BRIEF: Output the entries below without any alteration.

PROVIDED ENTRIES:
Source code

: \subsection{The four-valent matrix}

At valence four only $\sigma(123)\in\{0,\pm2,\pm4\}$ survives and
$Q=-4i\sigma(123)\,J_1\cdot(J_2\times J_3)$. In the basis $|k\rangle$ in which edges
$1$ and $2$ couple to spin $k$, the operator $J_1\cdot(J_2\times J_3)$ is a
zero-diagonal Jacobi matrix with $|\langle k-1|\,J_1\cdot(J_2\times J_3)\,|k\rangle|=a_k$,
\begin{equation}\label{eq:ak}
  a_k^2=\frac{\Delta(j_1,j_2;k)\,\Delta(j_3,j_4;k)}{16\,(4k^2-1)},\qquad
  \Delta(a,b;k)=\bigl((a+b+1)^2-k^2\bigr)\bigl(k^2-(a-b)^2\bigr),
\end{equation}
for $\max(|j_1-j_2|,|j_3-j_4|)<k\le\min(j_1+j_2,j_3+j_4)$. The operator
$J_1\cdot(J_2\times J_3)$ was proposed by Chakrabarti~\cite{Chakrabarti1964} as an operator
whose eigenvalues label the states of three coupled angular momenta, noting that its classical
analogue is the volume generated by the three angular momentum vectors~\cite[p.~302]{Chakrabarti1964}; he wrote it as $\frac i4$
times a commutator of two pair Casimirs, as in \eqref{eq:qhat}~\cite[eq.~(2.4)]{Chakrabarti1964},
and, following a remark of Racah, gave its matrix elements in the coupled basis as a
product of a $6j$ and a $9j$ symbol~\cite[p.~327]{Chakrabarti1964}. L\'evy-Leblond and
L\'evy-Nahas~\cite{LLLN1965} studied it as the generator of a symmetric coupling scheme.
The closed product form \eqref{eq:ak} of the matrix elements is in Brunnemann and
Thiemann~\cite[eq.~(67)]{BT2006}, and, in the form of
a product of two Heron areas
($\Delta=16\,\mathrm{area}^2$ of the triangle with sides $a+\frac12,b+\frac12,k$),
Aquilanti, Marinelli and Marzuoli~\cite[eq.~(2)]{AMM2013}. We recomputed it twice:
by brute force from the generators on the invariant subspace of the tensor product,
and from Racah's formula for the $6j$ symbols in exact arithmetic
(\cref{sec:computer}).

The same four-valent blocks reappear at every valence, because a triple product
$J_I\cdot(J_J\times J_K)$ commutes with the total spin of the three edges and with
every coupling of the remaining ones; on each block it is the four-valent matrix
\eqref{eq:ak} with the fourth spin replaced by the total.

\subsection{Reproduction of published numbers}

EXERCISE SOLUTION:
Source code

: \subsection{The four-valent matrix}

At valence four only $\sigma(123)\in\{0,\pm2,\pm4\}$ survives and
$Q=-4i\sigma(123)\,J_1\cdot(J_2\times J_3)$. In the basis $|k\rangle$ in which edges
$1$ and $2$ couple to spin $k$, the operator $J_1\cdot(J_2\times J_3)$ is a
zero-diagonal Jacobi matrix with $|\langle k-1|\,J_1\cdot(J_2\times J_3)\,|k\rangle|=a_k$,
\begin{equation}\label{eq:ak}
  a_k^2=\frac{\Delta(j_1,j_2;k)\,\Delta(j_3,j_4;k)}{16\,(4k^2-1)},\qquad
  \Delta(a,b;k)=\bigl((a+b+1)^2-k^2\bigr)\bigl(k^2-(a-b)^2\bigr),
\end{equation}
for $\max(|j_1-j_2|,|j_3-j_4|)<k\le\min(j_1+j_2,j_3+j_4)$. The operator
$J_1\cdot(J_2\times J_3)$ was proposed by Chakrabarti~\cite{Chakrabarti1964} as an operator
whose eigenvalues label the states of three coupled angular momenta, noting that its classical
analogue is the volume generated by the three angular momentum vectors~\cite[p.~302]{Chakrabarti1964}; he wrote it as $\frac i4$
times a commutator of two pair Casimirs, as in \eqref{eq:qhat}~\cite[eq.~(2.4)]{Chakrabarti1964},
and, following a remark of Racah, gave its matrix elements in the coupled basis as a
product of a $6j$ and a $9j$ symbol~\cite[p.~327]{Chakrabarti1964}. L\'evy-Leblond and
L\'evy-Nahas~\cite{LLLN1965} studied it as the generator of a symmetric coupling scheme.
The closed product form \eqref{eq:ak} of the matrix elements is in Brunnemann and
Thiemann~\cite[eq.~(67)]{BT2006}, and, in the form of
a product of two Heron areas
($\Delta=16\,\mathrm{area}^2$ of the triangle with sides $a+\frac12,b+\frac12,k$),
Aquilanti, Marinelli and Marzuoli~\cite[eq.~(2)]{AMM2013}. We recomputed it twice:
by brute force from the generators on the invariant subspace of the tensor product,
and from Racah's formula for the $6j$ symbols in exact arithmetic
(\cref{sec:computer}).

The same four-valent blocks reappear at every valence, because a triple product
$J_I\cdot(J_J\times J_K)$ commutes with the total spin of the three edges and with
every coupling of the remaining ones; on each block it is the four-valent matrix
\eqref{eq:ak} with the fourth spin replaced by the total.

\subsection{Reproduction of published numbers}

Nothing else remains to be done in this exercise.